Material for this task START

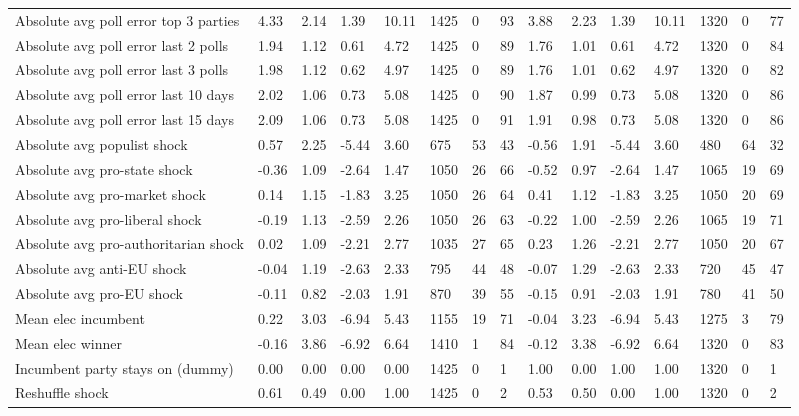 \begin{longtable}{lllllllllllllll}
Absolute avg poll error top 3 parties & 4.33 & 2.14 & 1.39 & 10.11 & 1425 & 0 & 93 & 3.88 & 2.23 & 1.39 & 10.11 & 1320 & 0 & 77\\
Absolute avg poll error last 2 polls & 1.94 & 1.12 & 0.61 & 4.72 & 1425 & 0 & 89 & 1.76 & 1.01 & 0.61 & 4.72 & 1320 & 0 & 84\\
\addlinespace
Absolute avg poll error last 3 polls & 1.98 & 1.12 & 0.62 & 4.97 & 1425 & 0 & 89 & 1.76 & 1.01 & 0.62 & 4.97 & 1320 & 0 & 82\\
Absolute avg poll error last 10 days & 2.02 & 1.06 & 0.73 & 5.08 & 1425 & 0 & 90 & 1.87 & 0.99 & 0.73 & 5.08 & 1320 & 0 & 86\\
Absolute avg poll error last 15 days & 2.09 & 1.06 & 0.73 & 5.08 & 1425 & 0 & 91 & 1.91 & 0.98 & 0.73 & 5.08 & 1320 & 0 & 86\\
Absolute avg populist shock & 0.57 & 2.25 & -5.44 & 3.60 & 675 & 53 & 43 & -0.56 & 1.91 & -5.44 & 3.60 & 480 & 64 & 32\\
Absolute avg pro-state shock & -0.36 & 1.09 & -2.64 & 1.47 & 1050 & 26 & 66 & -0.52 & 0.97 & -2.64 & 1.47 & 1065 & 19 & 69\\
\addlinespace
Absolute avg pro-market shock & 0.14 & 1.15 & -1.83 & 3.25 & 1050 & 26 & 64 & 0.41 & 1.12 & -1.83 & 3.25 & 1050 & 20 & 69\\
Absolute avg pro-liberal shock & -0.19 & 1.13 & -2.59 & 2.26 & 1050 & 26 & 63 & -0.22 & 1.00 & -2.59 & 2.26 & 1065 & 19 & 71\\
Absolute avg pro-authoritarian shock & 0.02 & 1.09 & -2.21 & 2.77 & 1035 & 27 & 65 & 0.23 & 1.26 & -2.21 & 2.77 & 1050 & 20 & 67\\
Absolute avg anti-EU shock & -0.04 & 1.19 & -2.63 & 2.33 & 795 & 44 & 48 & -0.07 & 1.29 & -2.63 & 2.33 & 720 & 45 & 47\\
Absolute avg pro-EU shock & -0.11 & 0.82 & -2.03 & 1.91 & 870 & 39 & 55 & -0.15 & 0.91 & -2.03 & 1.91 & 780 & 41 & 50\\
\addlinespace
Mean elec incumbent & 0.22 & 3.03 & -6.94 & 5.43 & 1155 & 19 & 71 & -0.04 & 3.23 & -6.94 & 5.43 & 1275 & 3 & 79\\
Mean elec winner & -0.16 & 3.86 & -6.92 & 6.64 & 1410 & 1 & 84 & -0.12 & 3.38 & -6.92 & 6.64 & 1320 & 0 & 83\\
Incumbent party stays on (dummy) & 0.00 & 0.00 & 0.00 & 0.00 & 1425 & 0 & 1 & 1.00 & 0.00 & 1.00 & 1.00 & 1320 & 0 & 1\\
Reshuffle shock & 0.61 & 0.49 & 0.00 & 1.00 & 1425 & 0 & 2 & 0.53 & 0.50 & 0.00 & 1.00 & 1320 & 0 & 2\\

\end{longtable}
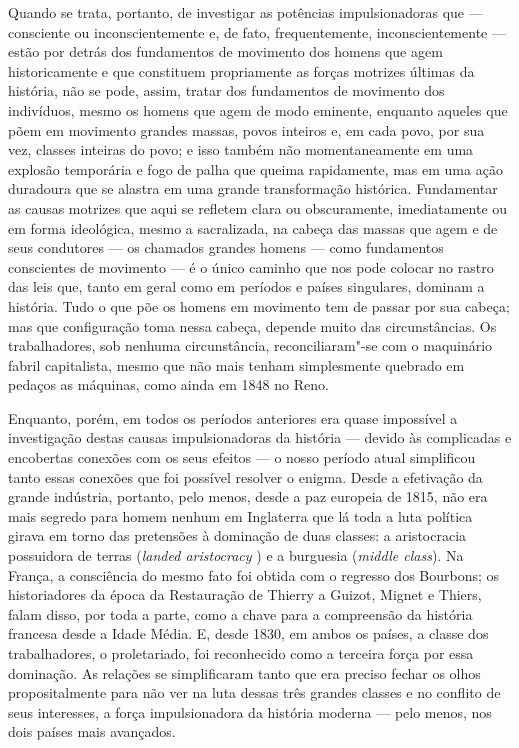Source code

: Quando se trata, portanto, de investigar as potências impulsionadoras
que --- consciente ou inconscientemente e, de fato, frequentemente,
inconscientemente --- estão por detrás dos fundamentos de movimento dos
homens que agem historicamente e que constituem propriamente as forças
motrizes últimas da história, não se pode, assim, tratar dos fundamentos
de movimento dos indivíduos, mesmo os homens que agem de modo eminente,
enquanto aqueles que põem em movimento grandes massas, povos inteiros e,
em cada povo, por sua vez, classes inteiras do povo; e isso também não
momentaneamente em uma explosão temporária e fogo de palha que queima
rapidamente, mas em uma ação duradoura que se alastra em uma grande
transformação histórica. Fundamentar as causas motrizes que aqui se
refletem clara ou obscuramente, imediatamente ou em forma ideológica,
mesmo a sacralizada, na cabeça das massas que agem e de seus condutores
--- os chamados grandes homens --- como fundamentos conscientes de movimento
--- é o único caminho que nos pode colocar no rastro das leis que, tanto
em geral como em períodos e países singulares, dominam a história. Tudo
o que põe os homens em movimento tem de passar por sua cabeça; mas que
configuração toma nessa cabeça, depende muito das circunstâncias. Os
trabalhadores, sob nenhuma circunstância, reconciliaram"-se com o
maquinário fabril capitalista, mesmo que não mais tenham simplesmente
quebrado em pedaços as máquinas, como ainda em 1848 no Reno.

Enquanto, porém, em todos os períodos anteriores era quase impossível a
investigação destas causas impulsionadoras da história --- devido às
complicadas e encobertas conexões com os seus efeitos --- o nosso período
atual simplificou tanto essas conexões que foi possível resolver o
enigma. Desde a efetivação da grande indústria, 
portanto, pelo menos, desde a paz europeia de 1815, não era mais segredo
para homem nenhum em Inglaterra que lá toda a luta política girava em
torno das pretensões à dominação de duas classes: a aristocracia
possuidora de terras (\emph{landed
aristocracy }) e a burguesia (\emph{middle
class}). Na França, a consciência do mesmo
fato foi obtida com o regresso dos Bourbons; os historiadores da época
da Restauração de Thierry a Guizot, Mignet e Thiers,
falam disso, por toda a parte, como a chave para a compreensão da
história francesa desde a Idade Média. E, desde 1830, em ambos os
países, a classe dos trabalhadores, o proletariado, foi reconhecido como
a terceira força por essa dominação. As relações se 
simplificaram tanto que era preciso fechar os olhos propositalmente para
não ver na luta dessas três grandes classes e no conflito de seus
interesses, a força impulsionadora da história moderna --- pelo menos, nos
dois países mais avançados.\est\

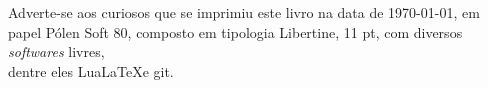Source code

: \pagebreak

\ifodd\thepage\blankpage\fi

\parindent=0pt
\footnotesize\thispagestyle{empty}









\mbox{}\vfill
\begin{center}
		\begin{minipage}{.7\textwidth}\tiny\noindent{}
		\centering\tiny
Adverte-se aos curiosos que se imprimiu este livro na data de \today, em papel 
		Pólen Soft 80, composto em tipologia Libertine, 11 pt,
		com diversos \textit{softwares} livres,\\
		dentre eles Lua\LaTeX e git.\\ 
		\medskip\\\
		\end{minipage}
\end{center}
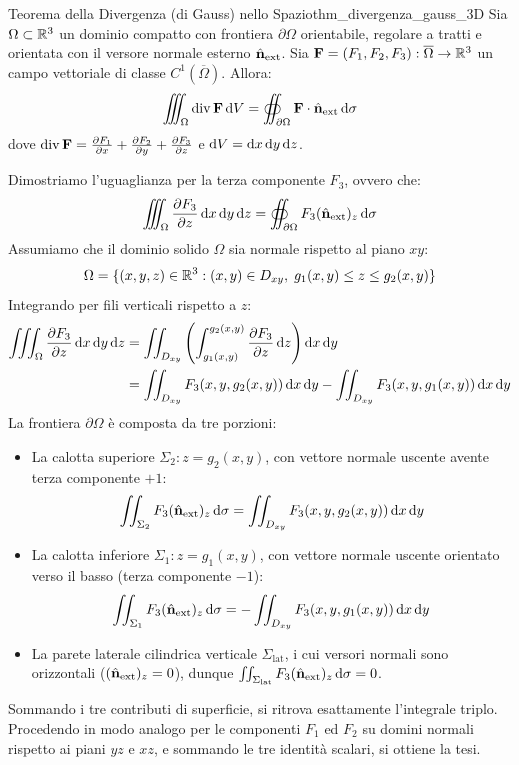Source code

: \begin{teorema}{Teorema della Divergenza (di Gauss) nello Spazio}{thm_divergenza_gauss_3D}
Sia $\Omega \subset \Rtre$ un dominio compatto con frontiera $\partial \Omega$ orientabile, regolare a tratti e orientata con il versore normale esterno $\hat{\bn}_{\text{ext}}$.
Sia $\mathbf{F} = (F_1, F_2, F_3): \overline{\Omega} \to \Rtre$ un campo vettoriale di classe $C^1(\overline{\Omega})$. Allora:
\[
\iiint_\Omega \dive \mathbf{F} \diff V = \oiint_{\partial \Omega} \mathbf{F} \cdot \hat{\bn}_{\text{ext}} \diff\sigma
\]
dove $\dive \mathbf{F} = \pder{F_1}{x} + \pder{F_2}{y} + \pder{F_3}{z}$ e $\diff V = \dx\dy\dz$.
\end{teorema}

\begin{dimostrazione}
Dimostriamo l'uguaglianza per la terza componente $F_3$, ovvero che:
\[
\iiint_\Omega \pder{F_3}{z} \dx\dy\dz = \oiint_{\partial \Omega} F_3 (\hat{\bn}_{\text{ext}})_z \diff\sigma
\]
Assumiamo che il dominio solido $\Omega$ sia normale rispetto al piano $xy$:
\[
\Omega = \graffe{(x,y,z) \in \Rtre : (x,y) \in D_{xy}, \; g_1(x,y) \le z \le g_2(x,y)}
\]
Integrando per fili verticali rispetto a $z$:
\begin{align*}
\iiint_\Omega \pder{F_3}{z} \dx\dy\dz &= \iint_{D_{xy}} \left( \int_{g_1(x,y)}^{g_2(x,y)} \pder{F_3}{z} \dz \right) \dx\dy \\
&= \iint_{D_{xy}} F_3(x, y, g_2(x,y)) \dx\dy - \iint_{D_{xy}} F_3(x, y, g_1(x,y)) \dx\dy
\end{align*}
La frontiera $\partial \Omega$ è composta da tre porzioni:
\begin{itemize}
    \item La calotta superiore $\Sigma_2: z = g_2(x,y)$, con vettore normale uscente avente terza componente $+1$:
    \[
    \iint_{\Sigma_2} F_3 (\hat{\bn}_{\text{ext}})_z \diff\sigma = \iint_{D_{xy}} F_3(x, y, g_2(x,y)) \dx\dy
    \]
    \item La calotta inferiore $\Sigma_1: z = g_1(x,y)$, con vettore normale uscente orientato verso il basso (terza componente $-1$):
    \[
    \iint_{\Sigma_1} F_3 (\hat{\bn}_{\text{ext}})_z \diff\sigma = -\iint_{D_{xy}} F_3(x, y, g_1(x,y)) \dx\dy
    \]
    \item La parete laterale cilindrica verticale $\Sigma_{\text{lat}}$, i cui versori normali sono orizzontali ($(\hat{\bn}_{\text{ext}})_z = 0$), dunque $\iint_{\Sigma_{\text{lat}}} F_3 (\hat{\bn}_{\text{ext}})_z \diff\sigma = 0$.
\end{itemize}
Sommando i tre contributi di superficie, si ritrova esattamente l'integrale triplo. Procedendo in modo analogo per le componenti $F_1$ ed $F_2$ su domini normali rispetto ai piani $yz$ e $xz$, e sommando le tre identità scalari, si ottiene la tesi.
\end{dimostrazione}

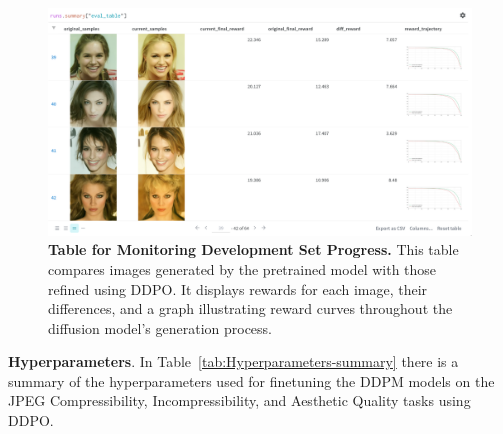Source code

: \begin{appendixs}
    \begin{figure}
        \centering
        \includegraphics[scale=0.42]{img/results/devset-logging-table.png}
        \vspace{-0pt}  %
        \captionsetup{width=\textwidth} %
        \caption{\textbf{Table for Monitoring Development Set Progress.} This table compares images generated by the pretrained model with those refined using DDPO. It displays rewards for each image, their differences, and a graph illustrating reward curves throughout the diffusion model's generation process.}
        \label{fig:devset-table}
    \end{figure}

    \noindent \textbf{Hyperparameters}. In Table~\ref{tab:Hyperparameters-summary} there is a summary of the hyperparameters used for finetuning the DDPM models on the JPEG Compressibility, Incompressibility, and Aesthetic Quality tasks using DDPO. \\



\end{appendixs}
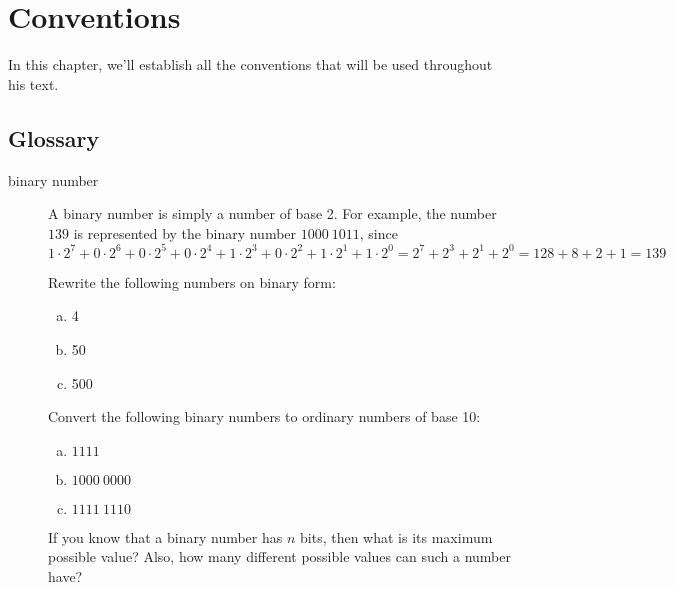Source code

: \begin{comment}
  
\end{comment}

\chapter{Conventions}
\label{cha:pseudocode-convent}

In this chapter, we'll establish all the conventions that will be used
throughout his text.

\section{Glossary}

\begin{description}
\item[binary number] A binary number is simply a number of base 2. For
  example, the number $139$ is represented by the binary number $1000\
  1011$, since $1 \cdot 2^7 + 0 \cdot 2^6 + 0 \cdot 2^5 + 0 \cdot 2^4
  + 1 \cdot 2^3 + 0 \cdot 2^2 + 1 \cdot 2^1 + 1 \cdot 2^0 = 2^7 + 2^3
  + 2^1 + 2^0 = 128 + 8 + 2 + 1 = 139 $

  \begin{Exercise}[label={n-to-bin}]
    Rewrite the following numbers on binary form:

    \begin{enumerate}[(a)]
    \item 4
    \item 50
    \item 500
    \end{enumerate}

  \end{Exercise}

  \begin{Exercise}[label={bin-to-n}]
    Convert the following binary numbers to ordinary numbers of base
    10:

    \begin{enumerate}[(a)]
    \item $1111$
    \item $1000\ 0000$
    \item $1111\ 1110$
    \end{enumerate}

  \end{Exercise}

  \begin{Exercise}[label={n-bits-max-val}]
    If you know that a binary number has $n$ bits, then what is its
    maximum possible value? Also, how many different possible values can
    such a number have?
  \end{Exercise}


\end{description}
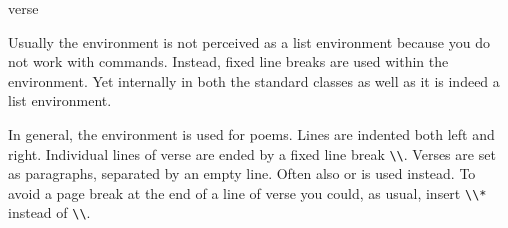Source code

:   \begin{Declaration}
    \begin{Environment}{verse}\end{Environment}
  \end{Declaration}%
  Usually the  environment is not perceived as a list
  environment because you do not work with  commands. Instead,
  fixed line breaks are used within the 
  environment. Yet internally in both the standard classes as well as
  {\KOMAScript} it is indeed a list environment.

  In general, the  environment is used for
  poems.  Lines are indented both left and right. Individual
  lines of verse are ended by a fixed line break \verb|\\|. Verses are set as
  paragraphs, separated by an empty line. Often also
   or  is
  used instead. To avoid a page break at the end of a line of verse you could,
  as usual, insert \verb|\\*| instead of \verb|\\|.
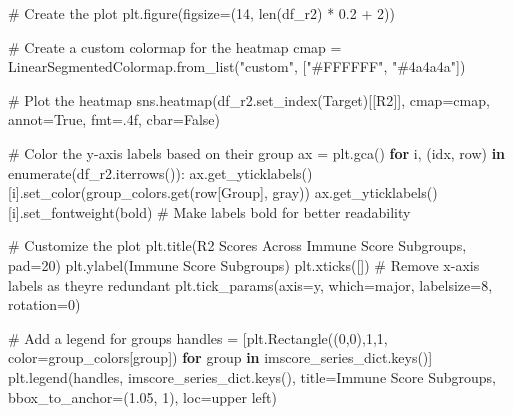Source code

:\documentclass[
  letterpaper,
  DIV=11,
  numbers=noendperiod]{scrartcl}
\newenvironment{Shaded}{\begin{snugshade}}{\end{snugshade}}
\newcommand{\BuiltInTok}[1]{\textcolor[rgb]{0.00,0.23,0.31}{#1}}
\newcommand{\CommentTok}[1]{\textcolor[rgb]{0.37,0.37,0.37}{#1}}
\newcommand{\ControlFlowTok}[1]{\textcolor[rgb]{0.00,0.23,0.31}{\textbf{#1}}}
\newcommand{\DecValTok}[1]{\textcolor[rgb]{0.68,0.00,0.00}{#1}}
\newcommand{\FloatTok}[1]{\textcolor[rgb]{0.68,0.00,0.00}{#1}}
\newcommand{\KeywordTok}[1]{\textcolor[rgb]{0.00,0.23,0.31}{\textbf{#1}}}
\newcommand{\NormalTok}[1]{\textcolor[rgb]{0.00,0.23,0.31}{#1}}
\newcommand{\OperatorTok}[1]{\textcolor[rgb]{0.37,0.37,0.37}{#1}}
\newcommand{\StringTok}[1]{\textcolor[rgb]{0.13,0.47,0.30}{#1}}
\newcommand{\VariableTok}[1]{\textcolor[rgb]{0.07,0.07,0.07}{#1}}
\begin{document}
\begin{Shaded}
\begin{Highlighting}[]
\CommentTok{\# Create the plot}
\NormalTok{plt.figure(figsize}\OperatorTok{=}\NormalTok{(}\DecValTok{14}\NormalTok{, }\BuiltInTok{len}\NormalTok{(df\_r2) }\OperatorTok{*} \FloatTok{0.2} \OperatorTok{+} \DecValTok{2}\NormalTok{))}

\CommentTok{\# Create a custom colormap for the heatmap}
\NormalTok{cmap }\OperatorTok{=}\NormalTok{ LinearSegmentedColormap.from\_list(}\StringTok{"custom"}\NormalTok{, [}\StringTok{"\#FFFFFF"}\NormalTok{, }\StringTok{"\#4a4a4a"}\NormalTok{])}

\CommentTok{\# Plot the heatmap}
\NormalTok{sns.heatmap(df\_r2.set\_index(}\StringTok{\textquotesingle{}Target\textquotesingle{}}\NormalTok{)[[}\StringTok{\textquotesingle{}R2\textquotesingle{}}\NormalTok{]], cmap}\OperatorTok{=}\NormalTok{cmap, annot}\OperatorTok{=}\VariableTok{True}\NormalTok{, fmt}\OperatorTok{=}\StringTok{\textquotesingle{}.4f\textquotesingle{}}\NormalTok{, cbar}\OperatorTok{=}\VariableTok{False}\NormalTok{)}

\CommentTok{\# Color the y{-}axis labels based on their group}
\NormalTok{ax }\OperatorTok{=}\NormalTok{ plt.gca()}
\ControlFlowTok{for}\NormalTok{ i, (idx, row) }\KeywordTok{in} \BuiltInTok{enumerate}\NormalTok{(df\_r2.iterrows()):}
\NormalTok{    ax.get\_yticklabels()[i].set\_color(group\_colors.get(row[}\StringTok{\textquotesingle{}Group\textquotesingle{}}\NormalTok{], }\StringTok{\textquotesingle{}gray\textquotesingle{}}\NormalTok{))}
\NormalTok{    ax.get\_yticklabels()[i].set\_fontweight(}\StringTok{\textquotesingle{}bold\textquotesingle{}}\NormalTok{)  }\CommentTok{\# Make labels bold for better readability}

\CommentTok{\# Customize the plot}
\NormalTok{plt.title(}\StringTok{\textquotesingle{}R2 Scores Across Immune Score Subgroups\textquotesingle{}}\NormalTok{, pad}\OperatorTok{=}\DecValTok{20}\NormalTok{)}
\NormalTok{plt.ylabel(}\StringTok{\textquotesingle{}Immune Score Subgroups\textquotesingle{}}\NormalTok{)}
\NormalTok{plt.xticks([])  }\CommentTok{\# Remove x{-}axis labels as they\textquotesingle{}re redundant}
\NormalTok{plt.tick\_params(axis}\OperatorTok{=}\StringTok{\textquotesingle{}y\textquotesingle{}}\NormalTok{, which}\OperatorTok{=}\StringTok{\textquotesingle{}major\textquotesingle{}}\NormalTok{, labelsize}\OperatorTok{=}\DecValTok{8}\NormalTok{, rotation}\OperatorTok{=}\DecValTok{0}\NormalTok{)}

\CommentTok{\# Add a legend for groups}
\NormalTok{handles }\OperatorTok{=}\NormalTok{ [plt.Rectangle((}\DecValTok{0}\NormalTok{,}\DecValTok{0}\NormalTok{),}\DecValTok{1}\NormalTok{,}\DecValTok{1}\NormalTok{, color}\OperatorTok{=}\NormalTok{group\_colors[group]) }\ControlFlowTok{for}\NormalTok{ group }\KeywordTok{in}\NormalTok{ imscore\_series\_dict.keys()]}
\NormalTok{plt.legend(handles, imscore\_series\_dict.keys(), title}\OperatorTok{=}\StringTok{\textquotesingle{}Immune Score Subgroups\textquotesingle{}}\NormalTok{, bbox\_to\_anchor}\OperatorTok{=}\NormalTok{(}\FloatTok{1.05}\NormalTok{, }\DecValTok{1}\NormalTok{), loc}\OperatorTok{=}\StringTok{\textquotesingle{}upper left\textquotesingle{}}\NormalTok{)}


\end{Highlighting}
\end{Shaded}
\end{document}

Material for this task END

**Requirement:** Pictures are to be dropped; the lines from the start of the entries above through the line with "Absolute avg poll error last 3" are to be given again verbatim.

**Output of the exercise:**
 \begin{longtable}{lllllllllllllll}
Absolute avg poll error top 3 parties & 4.33 & 2.14 & 1.39 & 10.11 & 1425 & 0 & 93 & 3.88 & 2.23 & 1.39 & 10.11 & 1320 & 0 & 77\\
Absolute avg poll error last 2 polls & 1.94 & 1.12 & 0.61 & 4.72 & 1425 & 0 & 89 & 1.76 & 1.01 & 0.61 & 4.72 & 1320 & 0 & 84\\
\addlinespace
Absolute avg poll error last 3 polls & 1.98 & 1.12 & 0.62 & 4.97 & 1425 & 0 & 89 & 1.76 & 1.01 & 0.62 & 4.97 & 1320 & 0 & 82\\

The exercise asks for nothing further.